The 59-year-old, no-drama leader has weathered turbulent economic times, firmly establishing Germany as Europe’s financial taskmaster while preserving its welfare comforts and status as a reluctant world power.

Since entering politics in her mid-30s after a career as a physicist, Merkel has earned a reputation as an effective operator on the international stage, warming ties with the U.S. that had been frayed by German opposition to the Iraq war and brokering compromises among fractious European Union leaders.

She has already achieved a number of firsts: the first German chancellor from the former communist east and the first woman to lead the country.

“It is said of her that she doesn’t specify what is at the end of the journey, but she governs with a steady hand,” Lothar Probst, a political scientist at the University of Bremen, told Phoenix television. “People clearly like that. They have confidence in her and she is unpretentious.”

It’s a style that has served her well with an electorate that doesn’t yearn for radical change or charismatic leaders after the turmoil of the 20th century, which saw Germany defeated in two world wars and then divided into two rival states.

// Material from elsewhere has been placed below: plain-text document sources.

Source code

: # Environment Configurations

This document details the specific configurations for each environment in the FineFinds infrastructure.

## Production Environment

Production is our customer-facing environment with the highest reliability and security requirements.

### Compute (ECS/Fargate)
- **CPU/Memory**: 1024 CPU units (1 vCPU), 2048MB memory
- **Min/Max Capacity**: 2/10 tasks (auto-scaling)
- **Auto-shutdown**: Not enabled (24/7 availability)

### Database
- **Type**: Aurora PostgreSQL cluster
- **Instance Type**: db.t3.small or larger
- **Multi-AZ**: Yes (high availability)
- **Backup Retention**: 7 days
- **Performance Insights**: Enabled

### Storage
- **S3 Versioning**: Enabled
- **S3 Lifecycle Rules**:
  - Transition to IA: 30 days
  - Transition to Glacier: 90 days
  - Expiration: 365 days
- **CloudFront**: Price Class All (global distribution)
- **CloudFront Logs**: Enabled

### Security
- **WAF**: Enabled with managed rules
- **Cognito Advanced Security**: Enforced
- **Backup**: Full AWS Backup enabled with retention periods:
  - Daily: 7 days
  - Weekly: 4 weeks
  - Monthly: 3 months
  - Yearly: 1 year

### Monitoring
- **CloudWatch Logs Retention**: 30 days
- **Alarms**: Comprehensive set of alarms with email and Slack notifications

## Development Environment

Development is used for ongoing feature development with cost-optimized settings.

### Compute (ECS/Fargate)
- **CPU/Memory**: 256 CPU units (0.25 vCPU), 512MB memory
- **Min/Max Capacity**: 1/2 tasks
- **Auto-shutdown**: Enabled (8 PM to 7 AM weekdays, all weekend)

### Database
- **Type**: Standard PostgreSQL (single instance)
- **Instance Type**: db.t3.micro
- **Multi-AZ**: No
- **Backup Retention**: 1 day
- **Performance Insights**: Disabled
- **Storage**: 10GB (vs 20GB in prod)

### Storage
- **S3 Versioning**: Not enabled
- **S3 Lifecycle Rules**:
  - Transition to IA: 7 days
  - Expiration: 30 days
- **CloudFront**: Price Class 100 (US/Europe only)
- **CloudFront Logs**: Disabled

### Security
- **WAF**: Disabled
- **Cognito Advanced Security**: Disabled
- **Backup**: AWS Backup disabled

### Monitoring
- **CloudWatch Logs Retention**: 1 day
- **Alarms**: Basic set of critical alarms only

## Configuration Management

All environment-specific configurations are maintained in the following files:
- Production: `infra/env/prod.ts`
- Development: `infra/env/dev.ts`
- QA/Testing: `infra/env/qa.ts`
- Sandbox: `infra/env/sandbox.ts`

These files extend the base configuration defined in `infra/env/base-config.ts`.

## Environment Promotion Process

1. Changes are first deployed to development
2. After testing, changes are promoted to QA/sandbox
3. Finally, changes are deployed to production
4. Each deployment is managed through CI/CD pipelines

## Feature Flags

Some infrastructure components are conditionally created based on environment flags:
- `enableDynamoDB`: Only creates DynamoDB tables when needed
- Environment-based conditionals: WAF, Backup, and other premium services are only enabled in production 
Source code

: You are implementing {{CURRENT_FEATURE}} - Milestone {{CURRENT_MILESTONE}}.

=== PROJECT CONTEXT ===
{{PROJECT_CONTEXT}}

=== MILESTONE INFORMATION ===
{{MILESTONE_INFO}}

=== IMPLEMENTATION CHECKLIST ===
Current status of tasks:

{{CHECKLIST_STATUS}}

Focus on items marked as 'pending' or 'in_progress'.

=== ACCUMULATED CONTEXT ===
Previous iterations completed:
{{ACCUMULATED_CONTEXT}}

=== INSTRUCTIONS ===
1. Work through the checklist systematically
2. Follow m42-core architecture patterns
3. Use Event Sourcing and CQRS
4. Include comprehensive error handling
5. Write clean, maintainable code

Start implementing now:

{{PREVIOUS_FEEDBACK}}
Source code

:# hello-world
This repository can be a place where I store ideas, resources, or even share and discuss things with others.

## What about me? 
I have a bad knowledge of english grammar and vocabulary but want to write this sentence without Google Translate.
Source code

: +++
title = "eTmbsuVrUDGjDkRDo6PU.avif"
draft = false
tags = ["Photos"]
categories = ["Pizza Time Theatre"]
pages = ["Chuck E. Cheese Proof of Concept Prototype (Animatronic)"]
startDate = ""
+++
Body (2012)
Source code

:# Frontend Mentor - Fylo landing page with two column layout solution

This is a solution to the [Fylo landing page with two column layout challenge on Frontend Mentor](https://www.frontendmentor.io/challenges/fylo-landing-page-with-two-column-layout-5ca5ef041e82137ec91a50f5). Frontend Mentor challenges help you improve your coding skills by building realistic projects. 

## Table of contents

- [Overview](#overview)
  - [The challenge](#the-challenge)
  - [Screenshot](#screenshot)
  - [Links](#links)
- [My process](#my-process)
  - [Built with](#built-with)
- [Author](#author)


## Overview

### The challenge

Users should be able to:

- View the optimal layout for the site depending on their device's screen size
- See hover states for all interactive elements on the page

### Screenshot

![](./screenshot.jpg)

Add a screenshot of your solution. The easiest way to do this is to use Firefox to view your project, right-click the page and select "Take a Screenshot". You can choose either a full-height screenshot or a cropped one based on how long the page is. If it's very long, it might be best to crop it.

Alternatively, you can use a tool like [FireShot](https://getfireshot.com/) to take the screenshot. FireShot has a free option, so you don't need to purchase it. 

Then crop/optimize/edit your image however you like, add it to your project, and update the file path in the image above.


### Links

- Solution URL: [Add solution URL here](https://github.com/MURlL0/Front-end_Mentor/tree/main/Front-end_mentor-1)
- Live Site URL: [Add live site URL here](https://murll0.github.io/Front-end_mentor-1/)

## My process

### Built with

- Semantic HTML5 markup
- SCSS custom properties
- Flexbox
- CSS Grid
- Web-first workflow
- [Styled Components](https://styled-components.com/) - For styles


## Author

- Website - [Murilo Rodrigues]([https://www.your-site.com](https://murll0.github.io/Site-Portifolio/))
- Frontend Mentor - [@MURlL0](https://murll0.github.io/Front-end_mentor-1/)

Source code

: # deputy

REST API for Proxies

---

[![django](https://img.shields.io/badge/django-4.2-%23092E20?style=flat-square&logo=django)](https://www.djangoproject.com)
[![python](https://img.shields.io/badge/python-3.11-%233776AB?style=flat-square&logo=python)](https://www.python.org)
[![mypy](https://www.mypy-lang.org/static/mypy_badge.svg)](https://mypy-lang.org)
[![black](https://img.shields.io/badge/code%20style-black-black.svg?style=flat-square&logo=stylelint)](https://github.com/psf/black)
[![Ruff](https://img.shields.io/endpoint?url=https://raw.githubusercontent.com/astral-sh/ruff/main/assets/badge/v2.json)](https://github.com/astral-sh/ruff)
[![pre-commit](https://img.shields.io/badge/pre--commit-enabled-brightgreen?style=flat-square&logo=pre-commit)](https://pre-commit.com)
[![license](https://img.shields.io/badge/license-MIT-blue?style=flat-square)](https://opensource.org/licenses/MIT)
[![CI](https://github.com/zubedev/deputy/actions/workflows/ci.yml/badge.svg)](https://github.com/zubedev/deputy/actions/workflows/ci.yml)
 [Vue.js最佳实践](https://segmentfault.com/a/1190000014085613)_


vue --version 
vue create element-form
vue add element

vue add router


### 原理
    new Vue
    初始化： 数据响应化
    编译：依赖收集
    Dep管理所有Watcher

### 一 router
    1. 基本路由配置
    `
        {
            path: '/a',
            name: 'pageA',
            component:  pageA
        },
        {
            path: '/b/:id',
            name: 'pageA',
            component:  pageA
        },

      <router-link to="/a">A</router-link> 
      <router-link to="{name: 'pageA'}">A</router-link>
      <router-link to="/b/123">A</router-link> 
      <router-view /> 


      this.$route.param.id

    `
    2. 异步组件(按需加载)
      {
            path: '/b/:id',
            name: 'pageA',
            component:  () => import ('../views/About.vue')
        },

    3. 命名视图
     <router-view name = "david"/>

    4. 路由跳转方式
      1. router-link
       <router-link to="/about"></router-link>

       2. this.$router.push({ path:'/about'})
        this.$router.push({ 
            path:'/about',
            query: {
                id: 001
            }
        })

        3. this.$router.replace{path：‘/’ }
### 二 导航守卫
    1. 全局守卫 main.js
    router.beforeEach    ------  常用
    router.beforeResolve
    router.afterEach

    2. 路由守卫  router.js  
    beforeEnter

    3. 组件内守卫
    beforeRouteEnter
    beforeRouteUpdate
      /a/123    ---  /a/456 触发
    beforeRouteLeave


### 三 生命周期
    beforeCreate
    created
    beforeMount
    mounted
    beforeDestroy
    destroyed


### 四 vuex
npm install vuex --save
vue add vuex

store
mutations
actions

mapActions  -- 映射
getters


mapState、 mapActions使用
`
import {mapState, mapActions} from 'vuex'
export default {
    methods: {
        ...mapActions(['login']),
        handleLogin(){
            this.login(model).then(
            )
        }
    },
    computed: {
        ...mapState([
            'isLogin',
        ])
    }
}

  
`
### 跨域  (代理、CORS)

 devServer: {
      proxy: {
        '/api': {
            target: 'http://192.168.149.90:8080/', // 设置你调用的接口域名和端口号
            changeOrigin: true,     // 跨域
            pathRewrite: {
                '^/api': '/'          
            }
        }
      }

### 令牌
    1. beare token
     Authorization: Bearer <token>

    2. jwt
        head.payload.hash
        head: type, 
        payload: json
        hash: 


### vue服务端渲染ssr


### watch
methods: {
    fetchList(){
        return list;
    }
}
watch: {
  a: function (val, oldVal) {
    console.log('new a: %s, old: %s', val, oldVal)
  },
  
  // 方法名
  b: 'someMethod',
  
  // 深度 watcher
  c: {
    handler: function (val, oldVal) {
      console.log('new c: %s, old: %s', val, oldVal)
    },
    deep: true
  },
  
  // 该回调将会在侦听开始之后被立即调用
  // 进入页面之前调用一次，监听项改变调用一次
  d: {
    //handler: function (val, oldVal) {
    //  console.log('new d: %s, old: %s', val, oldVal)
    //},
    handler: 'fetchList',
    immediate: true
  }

Merkel was sworn in Tuesday for a third term as chancellor at the head of a “grand coalition” of her conservative Union bloc and the center-left Social Democrats, traditional rivals who together have a huge parliamentary majority.

At home, she has taken a relentlessly pragmatic approach, nudging her conservatives toward the center on issues such as an end to military conscription and her decision to phase our nuclear power after Japan’s 2011 Fukushima disaster.

Instead of oratorical flair or talk of a grand vision, Merkel projects a nurturing image of someone who occasionally does her own grocery shopping, enjoys baking and buys clothes off the rack in Berlin department stores. She and her second husband, chemistry professor Joachim Sauer, live quietly in a Berlin apartment without the trappings of the White House or Britain’s No. 10 Downing Street.

Merkel returns to the chancellery as Europe is still struggling from debt-fueled recession. Germany’s relations with its chief ally, the United States, are strained over reports that the American spy agency monitored her cellphone and collected electronic information from ordinary Germans, a practice that harkens back to dictatorial rule by the Nazis and East German communists.

But those great issues have taken a backseat in the wake of her re-election.

Instead, Merkel says her new government’s priorities will be “solid finances, secure prosperity and social security” — with a mixture of center-left priorities such as a new national minimum wage, a pledge not to raise taxes and another to stop running up new debt.

“Together, we want to make sure that people in Germany are doing even better in 2017 than today,” she said.

Merkel has managed to lead Europe’s biggest economy through the 2008 financial crisis and now the eurozone debt crisis without inflicting on Germans the kind of painful reforms and spending cuts that other Europeans have had to endure.

Labor-market reforms enacted by predecessor Gerhard Schroeder a decade ago have been credited with helping Germany weather the financial crises, while Merkel has benefited politically from low unemployment and economic growth.

In Europe, there will be little change to Germany’s tough-love economic approach of offering struggling countries aid in exchange for reforms. Finance Minister Wolfgang Schaeuble remains in his job, and the coalition agreement states there will be no pooling of European countries’ debt.